The Company also paid contingent merger consideration in cash based upon the
resolution of contingencies of $186,000, $216,000 and $971,000 for the years
ended June 30, 1997, 1996 and 1995, respectively. The recipients of such
payments are not employees of the Company.

During the years ended June 30, 1997, 1996 and 1995, the Company received
proceeds of $5,385,000, $4,113,000 and $808,000 respectively, and recorded a
deduction to deferred compensation of $561,000 in 1996 and $124,000 in 1995 with
offsetting increases in additional paid-in capital relating to the exercise of
stock options.

8. RETIREMENT SAVINGS PLAN
The Company has a contributory retirement and savings plan which covers all
employees and meets the requirements of Section 401(k) of the Internal Revenue
Code. Employees may contribute up to  15% of their compensation to the plan
which is matched 50% by the Company up to 6% of the employee's compensation not
to exceed $4,750.

The Company may, at the discretion of the Board of Directors, make additional
contributions to the plan. The Company's matching contribution vests 40% with
the employee after two years and 20% per year thereafter. The Company's expense
to match employee contributions for the years ended June 30, 1997, 1996 and
1995, was approximately $1,511,000, $1,069,000 and $1,087,000, respectively.

9. CONTINGENCIES
The Company is involved in litigation arising in the ordinary course of
business. Management believes that the Company has adequate defenses and/or
insurance coverage against litigation and that the outcome of these proceedings,
individually or in the aggregate,  will not have a material adverse effect upon
the Company's financial position, results of operations, or cash flows. 
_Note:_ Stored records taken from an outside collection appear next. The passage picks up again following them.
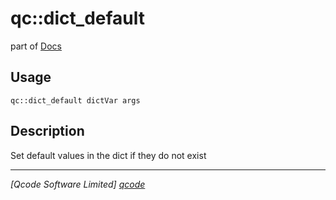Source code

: qc::dict_default
================

part of [Docs](.)

Usage
-----
`qc::dict_default dictVar args`

Description
-----------
Set default values in the dict if they do not exist

----------------------------------
*[Qcode Software Limited] [qcode]*

[qcode]: http://www.qcode.co.uk "Qcode Software"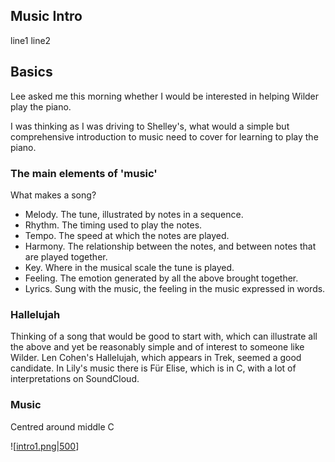 ## Music Intro

line1
line2

## Basics
Lee asked me this morning whether I would be interested in helping Wilder play the piano.

I was thinking as I was driving to Shelley's, what would a simple but comprehensive introduction to music need to cover for learning to play the piano.

### The main elements of 'music'
What makes a song?
- Melody. The tune, illustrated by notes in a sequence.
- Rhythm. The timing used to play the notes.
- Tempo. The speed at which the notes are played.
- Harmony. The relationship between the notes, and between notes that are played together.
- Key.  Where in the musical scale the tune is played.
- Feeling. The emotion generated by all the above brought together.
- Lyrics. Sung with the music, the feeling in the music expressed in words.

### Hallelujah
Thinking of a song that would be good to start with, which can illustrate all the above and yet be reasonably simple and of interest to someone like Wilder. Len Cohen's Hallelujah, which appears in Trek, seemed a good candidate.
In Lily's music there is Für Elise, which is in C, with a lot of interpretations on SoundCloud.

### Music
Centred around middle C

![[intro1.png|500]]


[//begin]: # "Autogenerated link references for markdown compatibility"
[intro1.png|500]: ../../../notes/intro1.png "intro1.png"
[//end]: # "Autogenerated link references"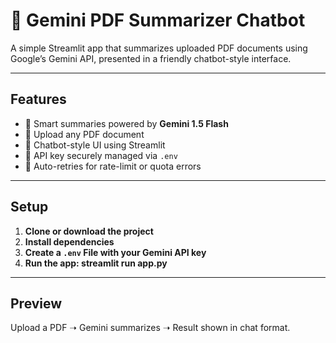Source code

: # 📄 Gemini PDF Summarizer Chatbot

A simple Streamlit app that summarizes uploaded PDF documents using Google’s Gemini API, presented in a friendly chatbot-style interface.

---

##  Features

- 🧠 Smart summaries powered by **Gemini 1.5 Flash**
- 📎 Upload any PDF document
- 💬 Chatbot-style UI using Streamlit
- 🔐 API key securely managed via `.env`
- 🔄 Auto-retries for rate-limit or quota errors

---

##  Setup
 
 
1. **Clone or download the project**
2. **Install dependencies**
3. **Create a `.env` File with your Gemini API key**
4. **Run the app: streamlit run app.py**

---

## Preview
Upload a PDF ➝ Gemini summarizes ➝ Result shown in chat format.
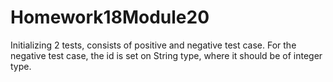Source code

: # Homework18Module20

Initializing 2 tests, consists of positive and negative test case. For the negative test case, the id is set on String type, where it should be of integer type.
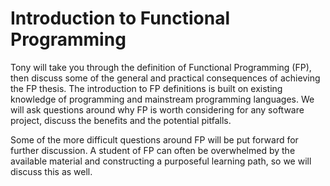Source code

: # Introduction to Functional Programming

Tony will take you through the definition of Functional Programming (FP), then discuss some of the general and practical consequences of achieving the FP thesis. The introduction to FP definitions is built on existing knowledge of programming and mainstream programming languages. We will ask questions around why FP is worth considering for any software project, discuss the benefits and the potential pitfalls.

Some of the more difficult questions around FP will be put forward for further discussion. A student of FP can often be overwhelmed by the available material and constructing a purposeful learning path, so we will discuss this as well.
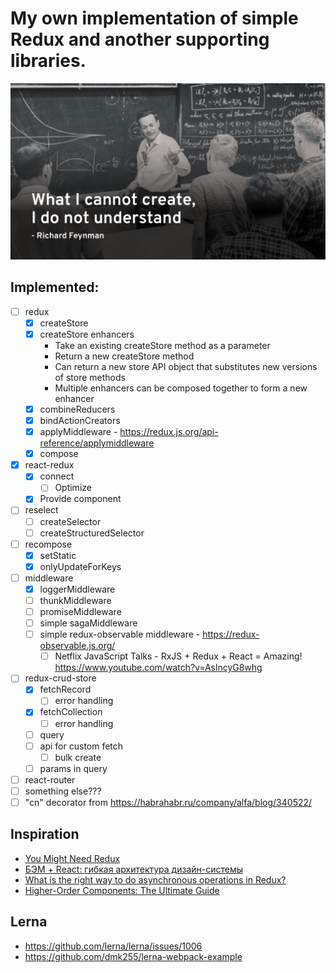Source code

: # My own implementation of simple Redux and another supporting libraries.

![What I cannot create I do not understand](feynman.png)

## Implemented:
- [ ] redux
  - [x] createStore
  - [x] createStore enhancers
    - Take an existing createStore method as a parameter
    - Return a new createStore method
    - Can return a new store API object that substitutes new versions of store methods
    - Multiple enhancers can be composed together to form a new enhancer
  - [x] combineReducers
  - [x] bindActionCreators
  - [x] applyMiddleware - https://redux.js.org/api-reference/applymiddleware
  - [x] compose
- [x] react-redux
  - [x] connect
    - [ ] Optimize
  - [x] Provide component
- [ ] reselect
  - [ ] createSelector
  - [ ] createStructuredSelector
- [ ] recompose
  - [x] setStatic
  - [x] onlyUpdateForKeys
- [ ] middleware
  - [x] loggerMiddleware
  - [ ] thunkMiddleware
  - [ ] promiseMiddleware
  - [ ] simple sagaMiddleware
  - [ ] simple redux-observable middleware - https://redux-observable.js.org/
    - [ ] Netflix JavaScript Talks - RxJS + Redux + React = Amazing! https://www.youtube.com/watch?v=AslncyG8whg
- [ ] redux-crud-store
  - [x] fetchRecord
    - [ ] error handling
  - [x] fetchCollection
    - [ ] error handling
  - [ ] query
  - [ ] api for custom fetch
    - [ ] bulk create
  - [ ] params in query
- [ ] react-router
- [ ] something else???
- [ ] "cn" decorator from https://habrahabr.ru/company/alfa/blog/340522/

## Inspiration
 * [You Might Need Redux](http://blog.isquaredsoftware.com/presentations/2017-09-might-need-redux-ecosystem)
 * [БЭМ + React: гибкая архитектура дизайн-системы](https://habrahabr.ru/company/alfa/blog/340522/)
 * [What is the right way to do asynchronous operations in Redux?](https://decembersoft.com/posts/what-is-the-right-way-to-do-asynchronous-operations-in-redux/)
 * [Higher-Order Components: The Ultimate Guide](https://medium.freecodecamp.org/higher-order-components-the-ultimate-guide-b453a68bb851)

## Lerna
 * https://github.com/lerna/lerna/issues/1006
 * https://github.com/dmk255/lerna-webpack-example
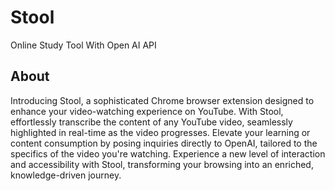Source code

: # Stool
Online Study Tool With Open AI API

## About
Introducing Stool, a sophisticated Chrome browser extension designed to enhance your video-watching experience on YouTube. With Stool, effortlessly transcribe the content of any YouTube video, seamlessly highlighted in real-time as the video progresses. Elevate your learning or content consumption by posing inquiries directly to OpenAI, tailored to the specifics of the video you're watching. Experience a new level of interaction and accessibility with Stool, transforming your browsing into an enriched, knowledge-driven journey.

## 

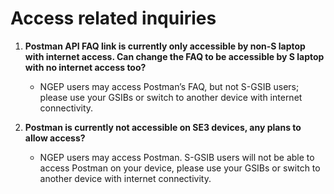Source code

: # Access related inquiries

1.  **Postman API FAQ link is currently only accessible by non-S laptop with internet access. Can change the FAQ to be accessible by S laptop with no internet access too?**

    * NGEP users may access Postman’s FAQ, but not S-GSIB users; please use your GSIBs or switch to another device with internet connectivity.


2. **Postman is currently not accessible on SE3 devices, any plans to allow access?**
   * NGEP users may access Postman. S-GSIB users will not be able to access Postman on your device, please use your GSIBs or switch to another device with internet connectivity.
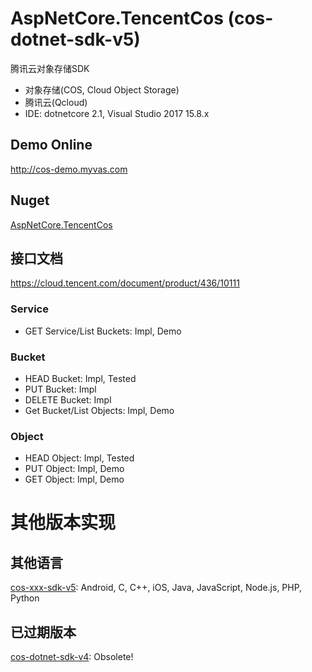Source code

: # AspNetCore.TencentCos (cos-dotnet-sdk-v5)
腾讯云对象存储SDK
* 对象存储(COS, Cloud Object Storage)
* 腾讯云(Qcloud)
* IDE: dotnetcore 2.1, Visual Studio 2017 15.8.x

## Demo Online
http://cos-demo.myvas.com

## Nuget
[AspNetCore.TencentCos](https://www.nuget.org/packages/AspNetCore.TencentCos)

## 接口文档
https://cloud.tencent.com/document/product/436/10111

### Service
* GET Service/List Buckets: Impl, Demo

### Bucket
* HEAD Bucket: Impl, Tested
* PUT Bucket: Impl
* DELETE Bucket: Impl
* Get Bucket/List Objects: Impl, Demo

### Object
* HEAD Object: Impl, Tested
* PUT Object: Impl, Demo
* GET Object: Impl, Demo

# 其他版本实现
## 其他语言
[cos-xxx-sdk-v5](https://github.com/tencentyun?utf8=%E2%9C%93&q=cos+v5&type=&language=): Android, C, C++, iOS, Java, JavaScript, Node.js, PHP, Python

## 已过期版本
[cos-dotnet-sdk-v4](https://github.com/tencentyun/cos-donet-sdk-v4): Obsolete!


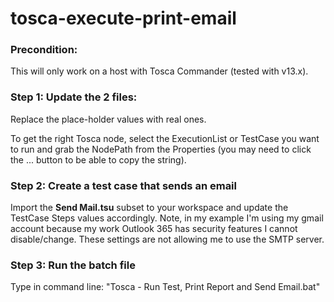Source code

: # tosca-execute-print-email

### Precondition:
This will only work on a host with Tosca Commander (tested with v13.x).

### Step 1: Update the 2 files:
Replace the place-holder values with real ones.

To get the right Tosca node, select the ExecutionList or TestCase you want to run and grab the NodePath from the Properties (you may need to click the ... button to be able to copy the string).


### Step 2: Create a test case that sends an email

Import the **Send Mail.tsu** subset to your workspace and update the TestCase Steps values accordingly.
Note, in my example I'm using my gmail account because my work Outlook 365 has security features I cannot disable/change. These settings are not allowing me to use the SMTP server.

### Step 3: Run the batch file

Type in command line:
"Tosca - Run Test, Print Report and Send Email.bat"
                                          29


<PAGE>


10. MERGER EXPENSES AND OTHER CHARGES
As discussed in Note 2, the Company recorded a charge in fiscal 1996 of
$1,750,000 in connection with the acquisitions of SSG and TUG.  In June 1996,
the Company also entered into an outsourcing alliance agreement with the mutual
fund division of Furman Selz, LLC and incurred estimated commission and other
expenses of $13,960,000.  The Company also recorded a charge of $6,027,000 in
fiscal 1996 to integrate new operations and to combine certain data center
operations and certain offices of Document Solutions.  
In fiscal 1997, the Company incurred an additional commission charge of
$1,500,000 as a result of servicing additional mutual fund assets pursuant to
the alliance with Furman.  

As discussed in Note 2, the Company recorded a charge of $32,329,000 during
fiscal 1995, for costs associated with the  mergers of Concord and Document
Solutions, of which $3,989,000  is included in general and administrative
expense on the accompanying consolidated statement of operations.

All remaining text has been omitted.